**What this task involves**
Every line from the one with "artificial intelligence used by RoboIME." to the final line of the listing below should be repeated exactly, and only those.

■ ■ ■ ■ ■ ■ ■

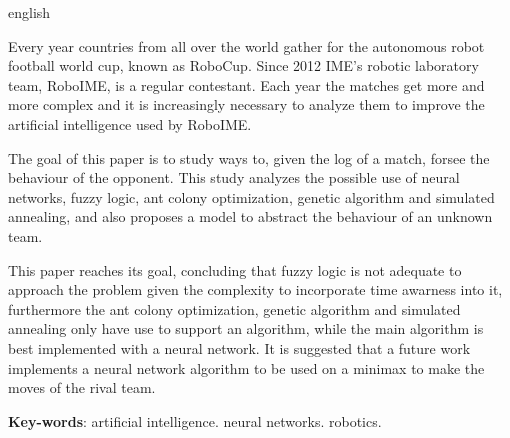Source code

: \documentclass[
	12pt,				%
	oneside,			%
	a4paper,			%
	english,			%
	brazil,				%
	]{ime-abntex2}
\begin{document}
\begin{resumo}[Abstract]
\begin{otherlanguage*}{english}


Every year countries from all over the world gather for the autonomous robot
football world cup, known as RoboCup. Since 2012 IME's robotic laboratory team,
RoboIME, is a regular contestant. Each year the matches get more and more
complex and it is increasingly necessary to analyze them to improve the
artificial intelligence used by RoboIME.

The goal of this paper is to study ways to, given the log of a match, forsee
the behaviour of the opponent. This study analyzes the possible use of neural
networks, fuzzy logic, ant colony optimization, genetic algorithm and simulated
annealing, and also proposes a model to abstract the behaviour of an unknown
team.

This paper reaches its goal, concluding that fuzzy logic is not adequate to
approach the problem given the complexity to incorporate time awarness into it,
furthermore the ant colony optimization, genetic algorithm and simulated
annealing only have use to support an algorithm, while the main algorithm is
best implemented with a neural network. It is suggested that a future work
implements a neural network algorithm to be used on a minimax to make the moves
of the rival team.



\textbf{Key-words}: artificial intelligence. neural networks. robotics.
\end{otherlanguage*}
\end{resumo}
\end{document}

■ ■ ■ ■ ■ ■ ■

**Task response**
artificial intelligence used by RoboIME.

The goal of this paper is to study ways to, given the log of a match, forsee
the behaviour of the opponent. This study analyzes the possible use of neural
networks, fuzzy logic, ant colony optimization, genetic algorithm and simulated
annealing, and also proposes a model to abstract the behaviour of an unknown
team.

This paper reaches its goal, concluding that fuzzy logic is not adequate to
approach the problem given the complexity to incorporate time awarness into it,
furthermore the ant colony optimization, genetic algorithm and simulated
annealing only have use to support an algorithm, while the main algorithm is
best implemented with a neural network. It is suggested that a future work
implements a neural network algorithm to be used on a minimax to make the moves
of the rival team.



\textbf{Key-words}: artificial intelligence. neural networks. robotics.
\end{otherlanguage*}
\end{resumo}
\end{document}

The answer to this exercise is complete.